Handling repeated genes

Any given gene can occur more than once in a data set platform (e.g. microarray). This is due to the occurrence of two or more probes (or probe sets) that target the same gene. On most microarray designs we have looked at, somewhere in the neighborhood of 30 percent of the probes are “repeats”, though this depends on the design. We refer to these as “gene replicates”, because they provide replicate measures of the same gene. However, these “replicates” may not be equivalent: they may target different splice forms, or have different sensitivity or specificity. In some cases a probe set may not work at all and give very poor signals, while another probe for the same gene gives a robust signal.
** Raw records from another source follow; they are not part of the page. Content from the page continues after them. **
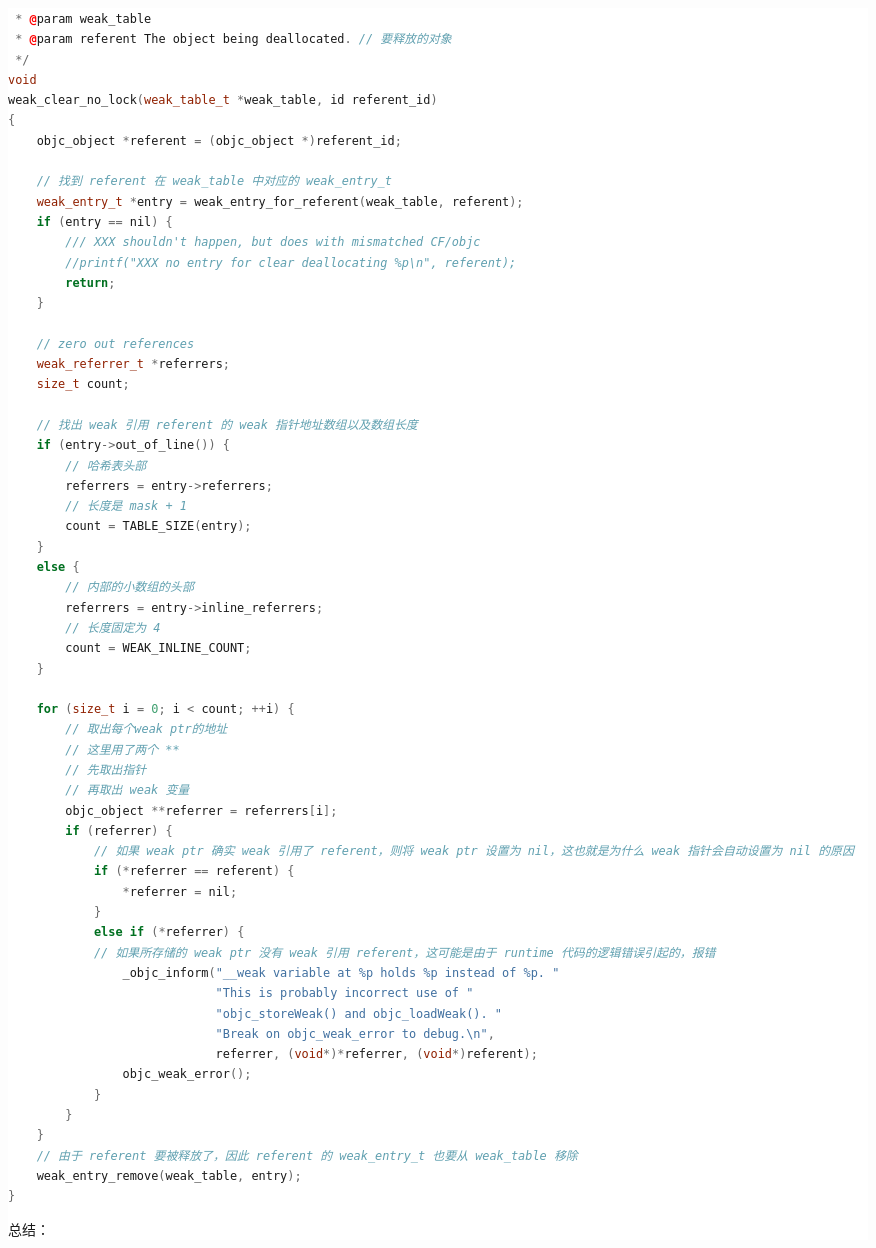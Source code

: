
   ```c++
   * @param weak_table 
   * @param referent The object being deallocated. // 要释放的对象
   */
  void 
  weak_clear_no_lock(weak_table_t *weak_table, id referent_id) 
  {
      objc_object *referent = (objc_object *)referent_id;

      // 找到 referent 在 weak_table 中对应的 weak_entry_t
      weak_entry_t *entry = weak_entry_for_referent(weak_table, referent);
      if (entry == nil) {
          /// XXX shouldn't happen, but does with mismatched CF/objc
          //printf("XXX no entry for clear deallocating %p\n", referent);
          return;
      }

      // zero out references
      weak_referrer_t *referrers;
      size_t count;
      
      // 找出 weak 引用 referent 的 weak 指针地址数组以及数组长度
      if (entry->out_of_line()) {
          // 哈希表头部
          referrers = entry->referrers;
          // 长度是 mask + 1
          count = TABLE_SIZE(entry);
      } 
      else {
          // 内部的小数组的头部
          referrers = entry->inline_referrers;
          // 长度固定为 4
          count = WEAK_INLINE_COUNT;
      }
      
      for (size_t i = 0; i < count; ++i) {
          // 取出每个weak ptr的地址
          // 这里用了两个 **
          // 先取出指针
          // 再取出 weak 变量
          objc_object **referrer = referrers[i];
          if (referrer) {
              // 如果 weak ptr 确实 weak 引用了 referent，则将 weak ptr 设置为 nil，这也就是为什么 weak 指针会自动设置为 nil 的原因
              if (*referrer == referent) {
                  *referrer = nil;
              }
              else if (*referrer) {
              // 如果所存储的 weak ptr 没有 weak 引用 referent，这可能是由于 runtime 代码的逻辑错误引起的，报错
                  _objc_inform("__weak variable at %p holds %p instead of %p. "
                               "This is probably incorrect use of "
                               "objc_storeWeak() and objc_loadWeak(). "
                               "Break on objc_weak_error to debug.\n", 
                               referrer, (void*)*referrer, (void*)referent);
                  objc_weak_error();
              }
          }
      }
      // 由于 referent 要被释放了，因此 referent 的 weak_entry_t 也要从 weak_table 移除 
      weak_entry_remove(weak_table, entry);
  }
  ```
总结：
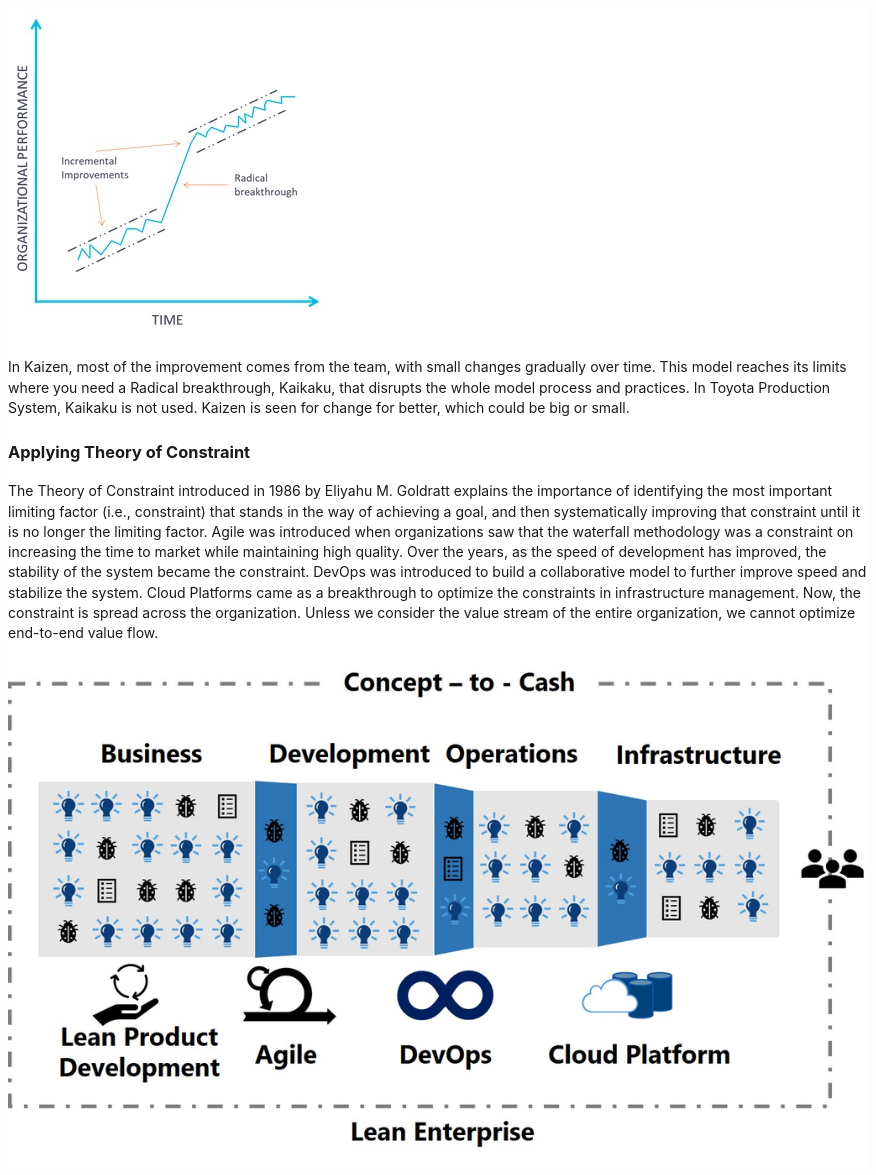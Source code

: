 ![Continuous Improvement Vs Innovation](/assets/images/sde/cii.jpg) 

In Kaizen, most of the improvement comes from the team, with small changes gradually over time. This model reaches its limits where you need a Radical breakthrough, Kaikaku, that disrupts the whole model process and practices. In Toyota Production System, Kaikaku is not used. Kaizen is seen for change for better, which could be big or small.

### Applying Theory of Constraint
The Theory of Constraint introduced in 1986 by Eliyahu M. Goldratt explains the importance of identifying the most important limiting factor (i.e., constraint) that stands in the way of achieving a goal, and then systematically improving that constraint until it is no longer the limiting factor. 
Agile was introduced when organizations saw that the waterfall methodology was a constraint on increasing the time to market while maintaining high quality. Over the years, as the speed of development has improved, the stability of the system became the constraint. DevOps was introduced to build a collaborative model to further improve speed and stabilize the system. Cloud Platforms came as a breakthrough to optimize the constraints in infrastructure management. Now, the constraint is spread across the organization. Unless we consider the value stream of the entire organization, we cannot optimize end-to-end value flow.

![Theory of Constraints  in IT](/assets/images/sde/leanenterprise.jpg)
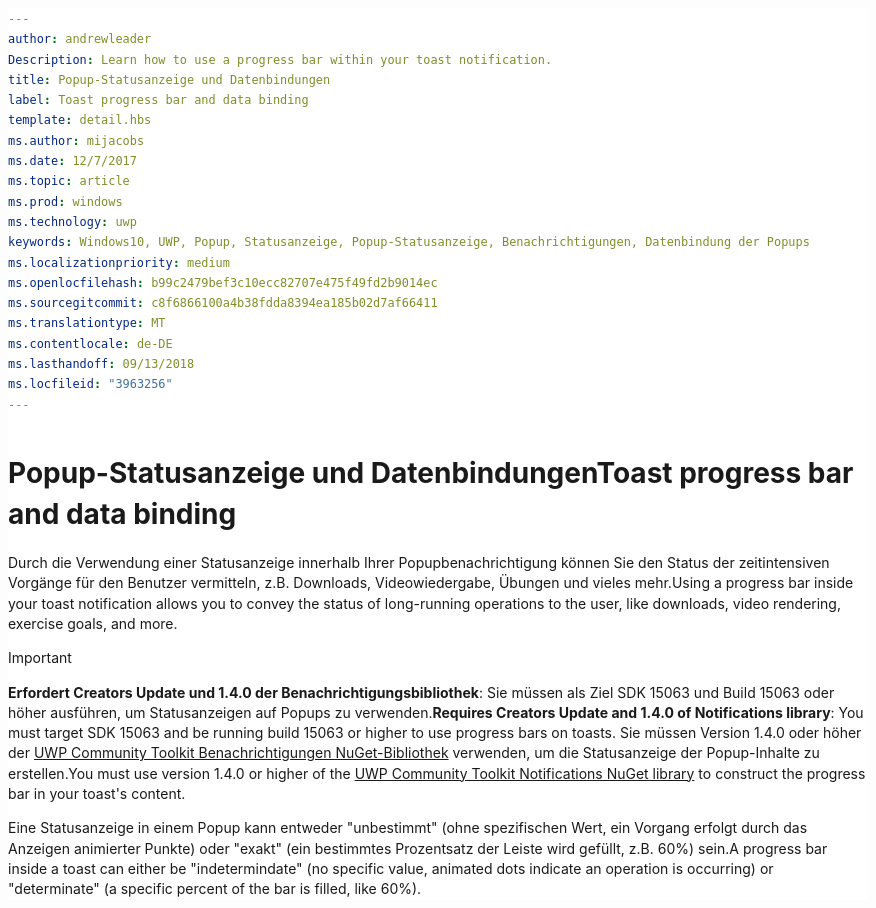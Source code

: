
 ```yaml
---
author: andrewleader
Description: Learn how to use a progress bar within your toast notification.
title: Popup-Statusanzeige und Datenbindungen
label: Toast progress bar and data binding
template: detail.hbs
ms.author: mijacobs
ms.date: 12/7/2017
ms.topic: article
ms.prod: windows
ms.technology: uwp
keywords: Windows10, UWP, Popup, Statusanzeige, Popup-Statusanzeige, Benachrichtigungen, Datenbindung der Popups
ms.localizationpriority: medium
ms.openlocfilehash: b99c2479bef3c10ecc82707e475f49fd2b9014ec
ms.sourcegitcommit: c8f6866100a4b38fdda8394ea185b02d7af66411
ms.translationtype: MT
ms.contentlocale: de-DE
ms.lasthandoff: 09/13/2018
ms.locfileid: "3963256"
---
```

# <a name="toast-progress-bar-and-data-binding"></a><span data-ttu-id="5d1e5-103">Popup-Statusanzeige und Datenbindungen</span><span class="sxs-lookup"><span data-stu-id="5d1e5-103">Toast progress bar and data binding</span></span>

<span data-ttu-id="5d1e5-104">Durch die Verwendung einer Statusanzeige innerhalb Ihrer Popupbenachrichtigung können Sie den Status der zeitintensiven Vorgänge für den Benutzer vermitteln, z.B. Downloads, Videowiedergabe, Übungen und vieles mehr.</span><span class="sxs-lookup"><span data-stu-id="5d1e5-104">Using a progress bar inside your toast notification allows you to convey the status of long-running operations to the user, like downloads, video rendering, exercise goals, and more.</span></span>

> [!IMPORTANT]
> <span data-ttu-id="5d1e5-105">**Erfordert Creators Update und 1.4.0 der Benachrichtigungsbibliothek**: Sie müssen als Ziel SDK 15063 und Build 15063 oder höher ausführen, um Statusanzeigen auf Popups zu verwenden.</span><span class="sxs-lookup"><span data-stu-id="5d1e5-105">**Requires Creators Update and 1.4.0 of Notifications library**: You must target SDK 15063 and be running build 15063 or higher to use progress bars on toasts.</span></span> <span data-ttu-id="5d1e5-106">Sie müssen Version 1.4.0 oder höher der [UWP Community Toolkit Benachrichtigungen NuGet-Bibliothek](https://www.nuget.org/packages/Microsoft.Toolkit.Uwp.Notifications/) verwenden, um die Statusanzeige der Popup-Inhalte zu erstellen.</span><span class="sxs-lookup"><span data-stu-id="5d1e5-106">You must use version 1.4.0 or higher of the [UWP Community Toolkit Notifications NuGet library](https://www.nuget.org/packages/Microsoft.Toolkit.Uwp.Notifications/) to construct the progress bar in your toast's content.</span></span>

<span data-ttu-id="5d1e5-107">Eine Statusanzeige in einem Popup kann entweder "unbestimmt" (ohne spezifischen Wert, ein Vorgang erfolgt durch das Anzeigen animierter Punkte) oder "exakt" (ein bestimmtes Prozentsatz der Leiste wird gefüllt, z.B. 60%) sein.</span><span class="sxs-lookup"><span data-stu-id="5d1e5-107">A progress bar inside a toast can either be "indetermindate" (no specific value, animated dots indicate an operation is occurring) or "determinate" (a specific percent of the bar is filled, like 60%).</span></span>
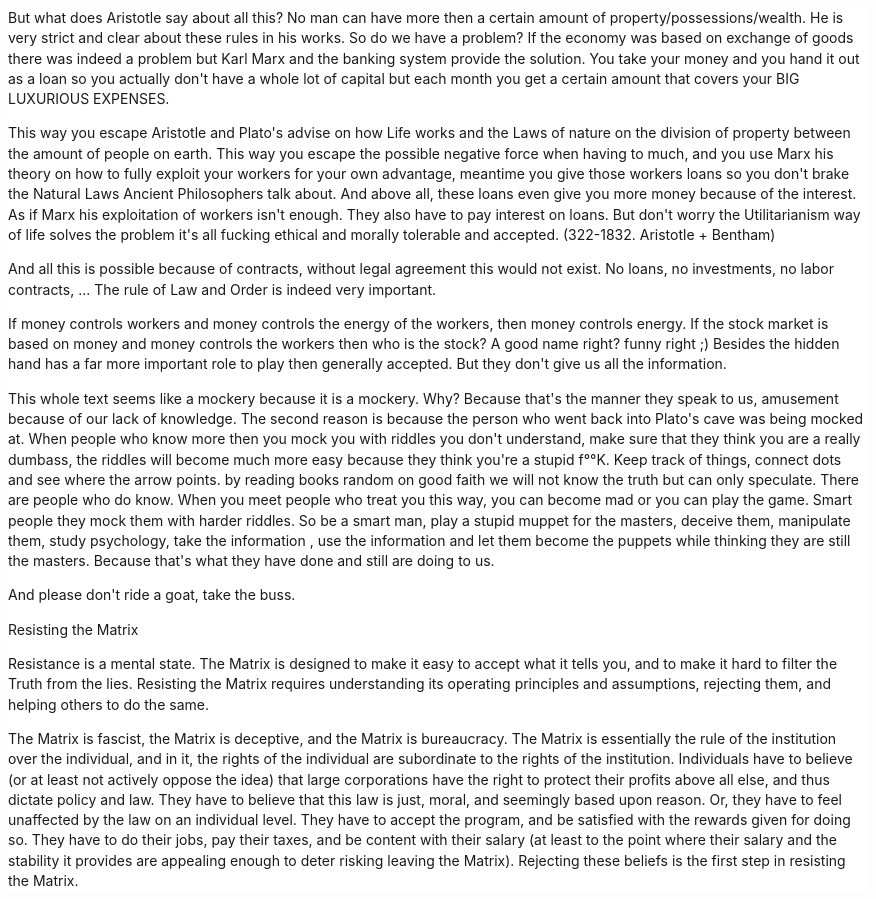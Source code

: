But what does Aristotle say about all this? No man can have more then a certain amount of property/possessions/wealth. He is very strict and clear about these rules in his works. So do we have a problem? If the economy was based on exchange of goods there was indeed a problem but Karl Marx and the banking system provide the solution. You take your money and you hand it out as a loan so you actually don't have a whole lot of capital but each month you get a certain amount that covers your BIG LUXURIOUS EXPENSES.

This way you escape Aristotle and Plato's advise on how Life works and the Laws of nature on the division of property between the amount of people on earth. This way you escape the possible negative force when having to much, and you use Marx his theory on how to fully exploit your workers for your own advantage, meantime you give those workers loans so you don't brake the Natural Laws Ancient Philosophers talk about. And above all, these loans even give you more money because of the interest. As if Marx his exploitation of workers isn't enough. They also have to pay interest on loans. But don't worry the Utilitarianism way of life solves the problem it's all fucking ethical and morally tolerable and accepted. (322-1832. Aristotle + Bentham)

And all this is possible because of contracts, without legal agreement this would not exist. No loans, no investments, no labor contracts, ... The rule of Law and Order is indeed very important.

If money controls workers and money controls the energy of the workers, then money controls energy. If the stock market is based on money and money controls the workers then who is the stock? A good name right? funny right ;) Besides the hidden hand has a far more important role to play then generally accepted. But they don't give us all the information.

This whole text seems like a mockery because it is a mockery. Why? Because that's the manner they speak to us, amusement because of our lack of knowledge. The second reason is because the person who went back into Plato's cave was being mocked at. When people who know more then you mock you with riddles you don't understand, make sure that they think you are a really dumbass, the riddles will become much more easy because they think you're a stupid f°°K. Keep track of things, connect dots and see where the arrow points. by reading books random on good faith we will not know the truth but can only speculate. There are people who do know. When you meet people who treat you this way, you can become mad or you can play the game. Smart people they mock them with harder riddles. So be a smart man, play a stupid muppet for the masters, deceive them, manipulate them, study psychology, take the information , use the information and let them become the puppets while thinking they are still the masters. Because that's what they have done and still are doing to us.

And please don't ride a goat, take the buss.

Resisting the Matrix

Resistance is a mental state. The Matrix is designed to make it easy to accept what it tells you, and to make it hard to filter the Truth from the lies. Resisting the Matrix requires understanding its operating principles and assumptions, rejecting them, and helping others to do the same.

The Matrix is fascist, the Matrix is deceptive, and the Matrix is bureaucracy. The Matrix is essentially the rule of the institution over the individual, and in it, the rights of the individual are subordinate to the rights of the institution. Individuals have to believe (or at least not actively oppose the idea) that large corporations have the right to protect their profits above all else, and thus dictate policy and law. They have to believe that this law is just, moral, and seemingly based upon reason. Or, they have to feel unaffected by the law on an individual level. They have to accept the program, and be satisfied with the rewards given for doing so. They have to do their jobs, pay their taxes, and be content with their salary (at least to the point where their salary and the stability it provides are appealing enough to deter risking leaving the Matrix). Rejecting these beliefs is the first step in resisting the Matrix.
In a gene set score analysis, it does not make sense to count each of these “replicates” independently when determining the size of a gene set: a gene set that consists of five replicates of the same gene should not be considered five genes in the statistical analysis. Thus in ermineJ a gene is only counted once. For the correlation analysis, each pair of genes is only counted once. This means that even if there are five occurrences of a gene on the array, it will only be counted once.

What remains to determine is how to summarize the results for the replicates: the five replicates in our example have to be distilled down to a single value.

ErmineJ offers two ways of dealing with this situation, one which is conservative and one which, while less conservative, might be sensible when there is uncertainty as to the reliability of individual replicates.

The conservative choice is referred to as “Mean“: the different occurrences of the gene are each given equal weight. For correlation analysis, the same rule applies but at the level of pairs of genes. Thus if there are two replicates of gene A and two replicates of gene B, a total of 4 comparisons is possible. The final contribution of the A-B comparison is 1/4 of the correlations measured between all the replicates. This method makes the most sense to use if your replicates are usually actual spot replicates, that is, the same sequence occuring multiple times on the array.

The less conservative choice is referred to as “Best“: the only score counted for a gene is the best one. Thus if a gene has two replicates with scores 3 and 4 (- log p values), then only the 4 is counted; with the mean method the final value would be 3.5. For correlation analysis, the best pairwise correlation is stored. In the A-B example give above, this means that the best of the four comparisons is kept. This method might make more sense if your “replicates” tend to target different transcripts or sets of transcripts

Which method should you use?

The choice of which method to use depends on how conservative you want to be, combined with knowledge you have about the platform design. If you consider gene “replicates” not to really be replicates, then using the “best” option might make sense. If your platform design just has exact replicate spots of the same sequence, then using “Mean” might be sensible.